Catch-22
Critique • Quotes
First publication
1955
Literature form
Novel
Genres
Literary, satire
Writing language
English
Author's country
United States
Length
Approx. 174,500 words
War as you've never seen it before
Whenever he was told he's never written anything else as good as Catch-22, Joseph Heller was tempted to reply, "Who has?"
A bit of hyperbole. There are plenty of modern novels as good as, or better than, Catch-22.
But really nothing quite like it.
In 1961 when it was published, Catch-22 was unprecedented for its theme, its style, its brand of humour—even for its title giving a new catchphrase (so to speak) to the English language.
Which may not make it the greatest book of the past century, as some fans would have it, but sure makes it interesting.
It was not the first American novel to come out of the Second World War. But the first that totally ridiculed the military. Others, like Norman Mailer's The Naked and the Dead (1948), could be considered anti-war in the sense of soldiers finding war is hell, but the fight against the Axis powers was still thought worth fighting. In many such novels the inevitable divide opens between high-ranking officers who direct the fighting and the rank and file who risk their lives in the battles whose sense they don't always see. But in Catch-22, the entire armed forces command is depicted as crazy, corrupt and trying to kill the men—on their own side.
There's no notion of the necessity to defeat the evil of Hitler. No one is striving to be brave or patriotic. The officers are maneuvering for promotions or profiteering on the black market. The men who crew the planes, especially the book's anti-hero, the bombardier Yossarian, are trying to stay alive, whatever it takes—pretending to be too sick to fly, bombing the wrong locations, or worse. Off-duty and on recreational leave they resort to all manner of criminal activity, including rape and murder.
What saves Catch-22 from just being disgusting though is its outlandishness. As well as the characters and situations are drawn, they are elements of over-the-top satire. It's doubtful anyone reading this book would think Heller is painting an accurate picture of what life was like in an actual bomber command during the war. Rather he's trying to get at some truths about the insanity of any war by concentrating and exaggerating every bit of military lunacy possible at this army air base in the Mediterranean theatre over a couple of years.
The love for this book may seem strange, savaging as it does the one war that everyone—including Heller himself, according to interviews—agreed was a "good war". But the popularity of Catch-22 after it was published was more a reaction to the less popular Korean War of the mid-1950s and the following far less popular war in Vietnam. The novel was not an immediate sensation when it was came out but grew in prestige through the 1960s as the Vietnam War—and U.S. involvement in it—became a world obsession.
The humour of the book also won over readers, most too young to remember the actual Second World War, in those unsettling times. Think of it as somewhere between Franz Kafka paranoia and Monty Python non-sequiturs. Conversations that race in circles around the poles of anxiety and absurdity.

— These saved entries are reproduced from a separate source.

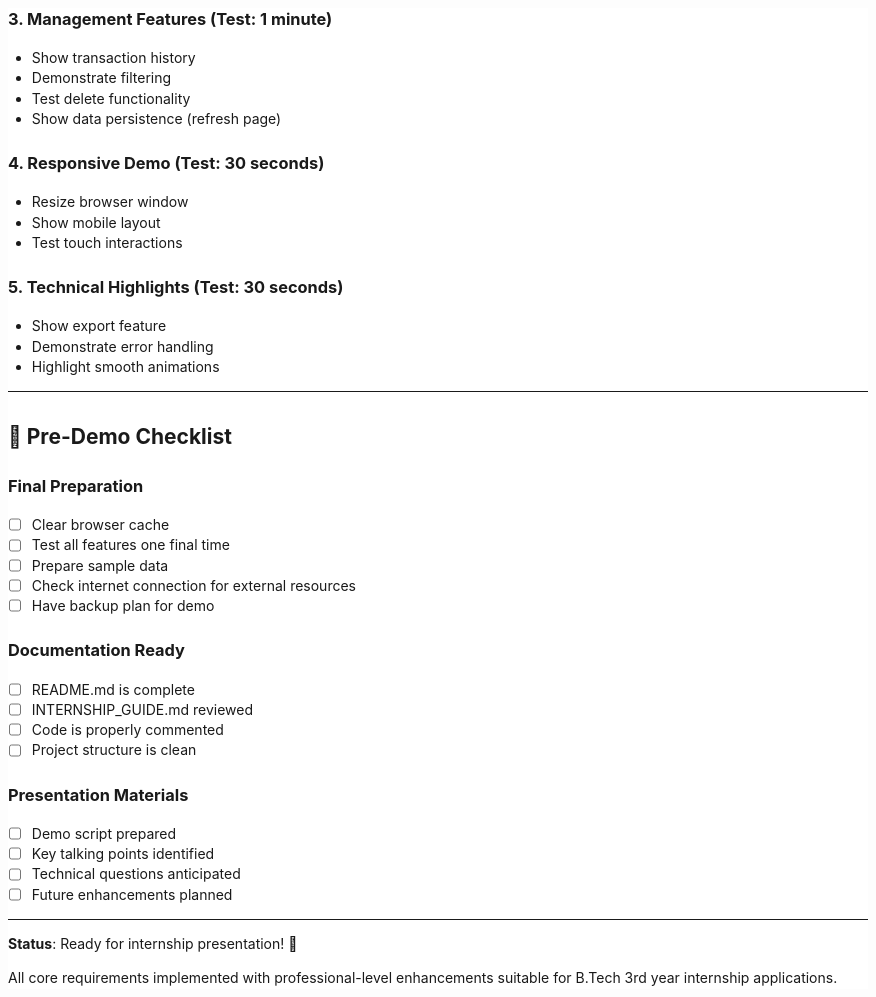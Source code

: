 ### 3. Management Features (Test: 1 minute)
- Show transaction history
- Demonstrate filtering
- Test delete functionality
- Show data persistence (refresh page)

### 4. Responsive Demo (Test: 30 seconds)
- Resize browser window
- Show mobile layout
- Test touch interactions

### 5. Technical Highlights (Test: 30 seconds)
- Show export feature
- Demonstrate error handling
- Highlight smooth animations

---

## 🚀 Pre-Demo Checklist

### Final Preparation
- [ ] Clear browser cache
- [ ] Test all features one final time
- [ ] Prepare sample data
- [ ] Check internet connection for external resources
- [ ] Have backup plan for demo

### Documentation Ready
- [ ] README.md is complete
- [ ] INTERNSHIP_GUIDE.md reviewed
- [ ] Code is properly commented
- [ ] Project structure is clean

### Presentation Materials
- [ ] Demo script prepared
- [ ] Key talking points identified
- [ ] Technical questions anticipated
- [ ] Future enhancements planned

---

**Status**: Ready for internship presentation! 🎉

All core requirements implemented with professional-level enhancements suitable for B.Tech 3rd year internship applications.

"Who's they?" he wanted to know. "Who, specifically, do you think is trying to murder you?"
"Every one of them," Yossarian told him.
"Every one of whom?"
"Every one of whom do you think?"
"I haven't any idea."
"Then how do you know they aren't?"
The novel is also endlessly quotable. And the title concept of a self-contradicting rule has been endlessly applied to diverse aspects of daily life, usually to show us in the grip of relentless bureaucracy.
Primarily in the novel, the catch numbered twenty-two is the fictional rule that anyone may be excused from risking life fighting in the war if they are shown to be insane but a desire to avoid risking life fighting in the war proves their sanity. Actually, the phrase "Catch-22" is used differently in several other parts of the novel, though always justifying agents of the system doing whatever they like with the lives of those they oversee.
Weird mosaic
For all this humour, Catch-22 is not an easy read. Critics have often attached that dreaded label "post-modernist" to the book. The story is not told linearly but jumps around in time, without always signalling to readers which time period they are in. Characters you had earlier read were killed are suddenly playing central roles. It's hard to understand the motivations of characters when you can't sort out at any point what came before in their story arcs or what is yet to come.
Plus it is not evident the narrative in any given chapter can be trusted. If the entire story were straightened out, linear fashion, would it really all hang together or would it it be wracked with contractions? Would Heller even care, or is this all just part of the paradoxical nature of modern life and warfare that's being explored? It's hard to tell.
Nor does the action of Catch-22 follow the usual structural rise and fall of conventional novels. Each chapter is a separate picture of some conundrum of the soldiers' existence, freely associating with other chapters to form a weird mosaic. Momentum does not seem to build in any particular direction, with characters continually pushed to bizarre behaviour and Yossarian repeatedly frustrated in his efforts to escape the horrors.
Toward the end though, the book comes to some kind of climax and conclusion. Or so I'm told. I'm not sure I see it, though many others do.
A lot of reviewers and readers have found all this hilarious and exhilarating. It is certainly provocative at times and often entertaining. But in my view it would have been a lot more effective if about half the repetitive material were cut out, creating a shorter, sharper black humour masterpiece.